感兴趣的大哥麻烦自己找找 pdf,我只有纸质书。
Javascript 实现
来自 antv 旗下的 algorithm 库 ,https://github.com/antvis/algorithm/blob/master/packages/graph/src/dijkstra.ts
值得一提的是,在 G6 中的图既不是用邻接表也不是用邻接矩阵,而是采用了如下结果
interface IGraph {
nodes: any[];
edges: any[];
}
具体算法如下:
const minVertex = (
D: { [key: string]: number },
nodes: NodeConfig[],
marks: { [key: string]: boolean },
): NodeConfig => {
// 找出最小的点
let minDis = Infinity;
let minNode;
for (let i = 0; i < nodes.length; i++) {
const nodeId = nodes[i].id;
if (!marks[nodeId] && D[nodeId] <= minDis) {
minDis = D[nodeId];
minNode = nodes[i];
}
}
return minNode;
};
const dijkstra = (
graphData: GraphData,
source: string,
directed?: boolean,
weightPropertyName?: string,
) => {
const { nodes = [], edges = [] } = graphData;
const nodeIds = [];
const marks = {};
const D = {};
const prevs = {}; // key: 顶点, value: 顶点的前驱点数组(可能有多条等长的最短路径)

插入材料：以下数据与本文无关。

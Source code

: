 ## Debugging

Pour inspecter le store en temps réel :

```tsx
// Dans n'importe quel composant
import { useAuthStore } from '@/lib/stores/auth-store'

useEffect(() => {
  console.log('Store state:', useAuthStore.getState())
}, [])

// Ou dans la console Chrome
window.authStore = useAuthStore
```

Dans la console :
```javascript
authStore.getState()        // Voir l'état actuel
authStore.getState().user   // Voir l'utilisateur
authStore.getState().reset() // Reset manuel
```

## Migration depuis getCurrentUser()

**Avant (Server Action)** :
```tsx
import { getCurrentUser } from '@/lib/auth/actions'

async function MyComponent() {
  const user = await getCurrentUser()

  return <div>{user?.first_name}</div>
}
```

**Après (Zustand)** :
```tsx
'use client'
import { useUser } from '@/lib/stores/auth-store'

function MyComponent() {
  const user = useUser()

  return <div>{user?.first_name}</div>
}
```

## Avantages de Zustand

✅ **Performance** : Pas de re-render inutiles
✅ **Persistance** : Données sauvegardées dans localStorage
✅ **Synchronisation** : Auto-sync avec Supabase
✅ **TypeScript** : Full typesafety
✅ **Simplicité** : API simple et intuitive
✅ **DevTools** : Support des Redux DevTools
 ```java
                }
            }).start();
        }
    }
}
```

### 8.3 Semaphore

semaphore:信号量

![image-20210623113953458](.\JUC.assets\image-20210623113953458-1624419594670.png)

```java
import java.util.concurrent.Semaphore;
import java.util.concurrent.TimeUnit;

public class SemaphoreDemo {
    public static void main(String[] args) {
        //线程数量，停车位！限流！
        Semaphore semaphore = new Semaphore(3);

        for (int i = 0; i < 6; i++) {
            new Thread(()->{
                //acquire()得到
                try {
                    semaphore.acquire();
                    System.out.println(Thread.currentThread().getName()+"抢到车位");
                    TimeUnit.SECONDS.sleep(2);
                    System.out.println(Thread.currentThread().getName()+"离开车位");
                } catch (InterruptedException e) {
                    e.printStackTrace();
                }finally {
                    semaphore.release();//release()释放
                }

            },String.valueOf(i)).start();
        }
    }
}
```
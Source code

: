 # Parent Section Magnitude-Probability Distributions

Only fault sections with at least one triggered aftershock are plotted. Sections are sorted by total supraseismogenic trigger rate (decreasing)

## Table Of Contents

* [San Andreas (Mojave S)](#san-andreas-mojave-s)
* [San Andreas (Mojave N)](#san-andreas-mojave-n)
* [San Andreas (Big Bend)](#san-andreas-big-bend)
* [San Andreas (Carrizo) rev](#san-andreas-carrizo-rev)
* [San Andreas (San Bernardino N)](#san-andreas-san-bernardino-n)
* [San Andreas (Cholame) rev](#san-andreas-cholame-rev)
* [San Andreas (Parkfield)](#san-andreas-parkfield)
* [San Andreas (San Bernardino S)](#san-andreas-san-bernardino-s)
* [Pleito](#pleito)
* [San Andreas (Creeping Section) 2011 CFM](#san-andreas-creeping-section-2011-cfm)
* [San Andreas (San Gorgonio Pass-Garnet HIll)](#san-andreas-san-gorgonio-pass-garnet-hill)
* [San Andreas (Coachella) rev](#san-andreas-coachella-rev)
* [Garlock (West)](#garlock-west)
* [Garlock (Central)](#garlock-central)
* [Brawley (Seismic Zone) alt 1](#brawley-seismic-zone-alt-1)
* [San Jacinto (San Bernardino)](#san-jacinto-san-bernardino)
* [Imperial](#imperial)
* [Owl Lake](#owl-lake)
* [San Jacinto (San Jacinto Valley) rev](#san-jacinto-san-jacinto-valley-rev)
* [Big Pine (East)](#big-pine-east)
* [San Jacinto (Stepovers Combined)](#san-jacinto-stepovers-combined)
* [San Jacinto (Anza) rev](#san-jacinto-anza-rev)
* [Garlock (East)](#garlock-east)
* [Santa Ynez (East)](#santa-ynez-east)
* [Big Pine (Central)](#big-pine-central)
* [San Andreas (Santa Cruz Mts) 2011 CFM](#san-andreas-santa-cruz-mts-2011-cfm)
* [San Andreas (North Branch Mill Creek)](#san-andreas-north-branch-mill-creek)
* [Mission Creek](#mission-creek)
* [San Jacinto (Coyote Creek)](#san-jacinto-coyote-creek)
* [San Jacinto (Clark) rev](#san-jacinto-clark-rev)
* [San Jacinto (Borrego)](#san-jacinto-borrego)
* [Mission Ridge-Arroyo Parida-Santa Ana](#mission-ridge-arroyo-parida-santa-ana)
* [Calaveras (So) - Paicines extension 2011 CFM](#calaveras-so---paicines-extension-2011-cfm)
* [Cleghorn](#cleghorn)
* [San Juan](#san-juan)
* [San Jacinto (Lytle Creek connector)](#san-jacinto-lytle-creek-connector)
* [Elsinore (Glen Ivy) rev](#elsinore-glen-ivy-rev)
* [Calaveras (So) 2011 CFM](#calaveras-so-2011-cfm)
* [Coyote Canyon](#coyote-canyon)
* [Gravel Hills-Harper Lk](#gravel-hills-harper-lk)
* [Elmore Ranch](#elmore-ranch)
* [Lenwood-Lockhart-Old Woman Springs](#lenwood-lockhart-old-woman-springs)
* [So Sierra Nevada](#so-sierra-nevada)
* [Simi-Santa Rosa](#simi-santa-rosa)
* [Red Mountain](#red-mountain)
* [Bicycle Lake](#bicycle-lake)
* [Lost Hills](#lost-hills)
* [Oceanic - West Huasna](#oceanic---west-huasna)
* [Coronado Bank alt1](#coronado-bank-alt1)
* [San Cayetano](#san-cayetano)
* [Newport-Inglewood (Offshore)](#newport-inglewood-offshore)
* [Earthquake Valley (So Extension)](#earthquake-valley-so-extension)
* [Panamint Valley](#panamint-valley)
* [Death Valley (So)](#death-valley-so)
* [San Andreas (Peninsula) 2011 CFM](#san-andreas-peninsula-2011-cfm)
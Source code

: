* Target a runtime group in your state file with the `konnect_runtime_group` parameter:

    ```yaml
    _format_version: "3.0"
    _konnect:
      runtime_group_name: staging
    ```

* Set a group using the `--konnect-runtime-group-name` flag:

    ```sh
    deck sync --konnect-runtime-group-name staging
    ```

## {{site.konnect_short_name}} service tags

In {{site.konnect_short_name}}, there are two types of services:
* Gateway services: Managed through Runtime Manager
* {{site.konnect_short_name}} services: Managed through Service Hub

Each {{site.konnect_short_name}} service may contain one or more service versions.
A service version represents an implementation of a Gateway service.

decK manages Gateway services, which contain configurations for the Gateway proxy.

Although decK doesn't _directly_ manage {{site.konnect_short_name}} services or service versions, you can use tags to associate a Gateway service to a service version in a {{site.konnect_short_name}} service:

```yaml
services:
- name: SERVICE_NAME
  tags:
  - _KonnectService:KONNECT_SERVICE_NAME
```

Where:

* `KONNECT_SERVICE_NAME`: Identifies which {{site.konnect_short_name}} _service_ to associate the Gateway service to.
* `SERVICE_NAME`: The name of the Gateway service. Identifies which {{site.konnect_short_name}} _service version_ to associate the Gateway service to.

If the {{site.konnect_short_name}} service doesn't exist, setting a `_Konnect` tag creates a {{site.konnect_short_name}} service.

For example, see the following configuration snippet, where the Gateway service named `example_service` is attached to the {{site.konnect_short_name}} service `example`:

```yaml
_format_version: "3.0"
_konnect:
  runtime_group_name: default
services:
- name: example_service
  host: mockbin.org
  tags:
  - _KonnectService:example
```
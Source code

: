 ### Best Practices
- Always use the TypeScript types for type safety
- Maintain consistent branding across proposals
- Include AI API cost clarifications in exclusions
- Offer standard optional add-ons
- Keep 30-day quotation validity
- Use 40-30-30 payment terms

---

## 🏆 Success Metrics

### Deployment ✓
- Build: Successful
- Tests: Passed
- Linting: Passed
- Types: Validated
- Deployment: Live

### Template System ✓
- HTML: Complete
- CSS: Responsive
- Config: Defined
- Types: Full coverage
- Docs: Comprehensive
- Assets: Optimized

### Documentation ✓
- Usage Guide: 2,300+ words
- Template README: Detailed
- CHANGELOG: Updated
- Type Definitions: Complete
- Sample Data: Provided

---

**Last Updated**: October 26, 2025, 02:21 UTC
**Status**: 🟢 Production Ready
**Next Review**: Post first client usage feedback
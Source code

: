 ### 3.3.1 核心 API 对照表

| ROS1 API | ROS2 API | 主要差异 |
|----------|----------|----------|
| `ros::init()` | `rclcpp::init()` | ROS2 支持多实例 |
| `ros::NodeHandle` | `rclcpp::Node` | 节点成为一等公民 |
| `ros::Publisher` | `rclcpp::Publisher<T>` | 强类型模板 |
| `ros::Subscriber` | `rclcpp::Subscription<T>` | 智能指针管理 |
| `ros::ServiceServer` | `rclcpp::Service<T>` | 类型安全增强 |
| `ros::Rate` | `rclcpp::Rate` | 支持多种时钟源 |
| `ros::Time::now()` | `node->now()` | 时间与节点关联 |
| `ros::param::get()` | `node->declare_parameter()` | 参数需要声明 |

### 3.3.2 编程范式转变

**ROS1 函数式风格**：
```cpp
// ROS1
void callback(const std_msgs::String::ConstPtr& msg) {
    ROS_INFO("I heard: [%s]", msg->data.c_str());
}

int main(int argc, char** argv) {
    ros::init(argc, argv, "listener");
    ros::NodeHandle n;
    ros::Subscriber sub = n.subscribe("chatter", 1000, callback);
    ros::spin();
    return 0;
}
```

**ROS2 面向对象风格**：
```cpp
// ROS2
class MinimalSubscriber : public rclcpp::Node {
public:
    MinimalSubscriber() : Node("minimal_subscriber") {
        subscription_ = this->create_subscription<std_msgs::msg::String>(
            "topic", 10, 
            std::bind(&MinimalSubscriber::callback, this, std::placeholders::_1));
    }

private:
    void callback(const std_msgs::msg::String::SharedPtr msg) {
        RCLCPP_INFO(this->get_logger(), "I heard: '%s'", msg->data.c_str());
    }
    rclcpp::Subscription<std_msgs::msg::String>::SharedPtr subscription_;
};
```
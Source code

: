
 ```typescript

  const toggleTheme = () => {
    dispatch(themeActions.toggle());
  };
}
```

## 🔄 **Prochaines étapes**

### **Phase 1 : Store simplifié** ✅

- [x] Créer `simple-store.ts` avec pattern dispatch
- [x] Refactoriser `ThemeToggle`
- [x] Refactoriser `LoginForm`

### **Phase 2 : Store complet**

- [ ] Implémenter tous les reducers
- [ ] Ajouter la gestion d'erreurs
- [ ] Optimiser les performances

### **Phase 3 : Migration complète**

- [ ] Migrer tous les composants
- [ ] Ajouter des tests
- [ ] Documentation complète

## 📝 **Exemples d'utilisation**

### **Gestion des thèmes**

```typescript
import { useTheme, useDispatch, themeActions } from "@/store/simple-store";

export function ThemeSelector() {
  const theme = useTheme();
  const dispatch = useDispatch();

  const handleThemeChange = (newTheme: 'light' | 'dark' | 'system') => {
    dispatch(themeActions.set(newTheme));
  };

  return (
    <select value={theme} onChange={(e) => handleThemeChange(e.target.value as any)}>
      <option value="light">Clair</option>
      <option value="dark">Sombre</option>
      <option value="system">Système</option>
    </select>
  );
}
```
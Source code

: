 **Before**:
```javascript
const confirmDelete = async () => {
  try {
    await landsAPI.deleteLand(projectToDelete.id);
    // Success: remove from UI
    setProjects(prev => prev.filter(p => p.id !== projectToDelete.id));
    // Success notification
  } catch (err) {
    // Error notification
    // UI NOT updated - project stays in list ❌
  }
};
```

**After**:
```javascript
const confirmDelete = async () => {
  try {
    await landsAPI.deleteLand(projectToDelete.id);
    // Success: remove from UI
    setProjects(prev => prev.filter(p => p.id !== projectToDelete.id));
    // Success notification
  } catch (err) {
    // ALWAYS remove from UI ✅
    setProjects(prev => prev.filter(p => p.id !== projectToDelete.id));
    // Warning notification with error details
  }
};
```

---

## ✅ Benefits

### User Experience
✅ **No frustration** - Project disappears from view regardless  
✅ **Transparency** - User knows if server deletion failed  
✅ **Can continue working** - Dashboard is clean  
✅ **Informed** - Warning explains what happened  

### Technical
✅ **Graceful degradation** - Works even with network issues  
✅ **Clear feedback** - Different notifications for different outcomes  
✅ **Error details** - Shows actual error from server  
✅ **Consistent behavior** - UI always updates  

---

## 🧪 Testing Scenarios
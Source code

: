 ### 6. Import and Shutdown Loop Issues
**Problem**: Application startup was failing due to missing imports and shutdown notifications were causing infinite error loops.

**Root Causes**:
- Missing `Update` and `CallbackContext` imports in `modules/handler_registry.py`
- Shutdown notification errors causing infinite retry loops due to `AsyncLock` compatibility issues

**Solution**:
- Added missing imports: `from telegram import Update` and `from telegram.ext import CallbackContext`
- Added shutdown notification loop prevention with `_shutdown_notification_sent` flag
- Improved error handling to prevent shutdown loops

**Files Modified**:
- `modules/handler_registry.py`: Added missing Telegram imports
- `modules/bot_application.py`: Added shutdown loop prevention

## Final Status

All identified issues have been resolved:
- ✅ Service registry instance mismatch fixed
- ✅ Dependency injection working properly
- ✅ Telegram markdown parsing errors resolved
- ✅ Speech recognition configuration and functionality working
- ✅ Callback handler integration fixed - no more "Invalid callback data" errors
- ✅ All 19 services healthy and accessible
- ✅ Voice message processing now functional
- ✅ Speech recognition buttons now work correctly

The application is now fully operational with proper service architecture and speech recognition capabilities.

nodes.forEach((node, i) => {
const id = node.id;
nodeIds.push(id);
D[id] = Infinity;
if (id === source) D[id] = 0;
});
const nodeNum = nodes.length;
for (let i = 0; i < nodeNum; i++) {
// Process the vertices
const minNode = minVertex(D, nodes, marks);
const minNodeId = minNode.id;
marks[minNodeId] = true;
if (D[minNodeId] === Infinity) continue; // Unreachable vertices cannot be the intermediate point
let relatedEdges: EdgeConfig[] = [];
if (directed) relatedEdges = getOutEdgesNodeId(minNodeId, edges);
else relatedEdges = getEdgesByNodeId(minNodeId, edges);
relatedEdges.forEach(edge => {
const edgeTarget = edge.target;
const edgeSource = edge.source;
const w = edgeTarget === minNodeId ? edgeSource : edgeTarget;
const weight = weightPropertyName && edge[weightPropertyName] ? edge[weightPropertyName] : 1;
if (D[w] > D[minNode.id] + weight) {
D[w] = D[minNode.id] + weight;
prevs[w] = [minNode.id];
} else if (D[w] === D[minNode.id] + weight) {
prevs[w].push(minNode.id);
}
});
}
prevs[source] = [source];
// 每个节点存可能存在多条最短路径
const paths = {};
for (const target in D) {
if (D[target] !== Infinity) {
findAllPaths(source, target, prevs, paths);
}
}
// 兼容之前单路径
const path = {};
for (const target in paths) {
path[target] = paths[target][0];
}
return { length: D, path, allPath: paths };
};
c++ 实现
其中的图使用邻接表实现,参考了《算法笔记》的思路自己写了一般,摒弃了原书中 c+STL 的写法,改用 c++ 11 的新语法实现。
#include <bits/stdc++.h>
using namespace std;
class Edge
{
public:
int to;
int cost;
Edge(int to, int cost)
{
this->to = to;
this->cost = cost;
}
};
void Dijkstra(int start, vector<vector<Edge>> graph)
{
int n = graph.size();
// 距离
vector<int> dis(n, INT_MAX);
// 已经访问过的节点
vector<bool> visited(n, false);
dis[start] = 0;
for (int i = 0; i < n; i++)
{
// 寻找当前已知的最近节点
int nearestNode = -1;
int minDis = INT_MAX;
for (int j = 0; j <= n; j++)
{
if (!visited[j] && dis[j] < minDis)
{
nearestNode = j;
minDis = dis[j];
}
}
visited[nearestNode] = true;
for (Edge &edge : graph[nearestNode])
{
if (!visited[edge.to] && dis[nearestNode] + edge.cost < dis[edge.to])
{
dis[edge.to] = dis[nearestNode] + edge.cost;
}
}
}
}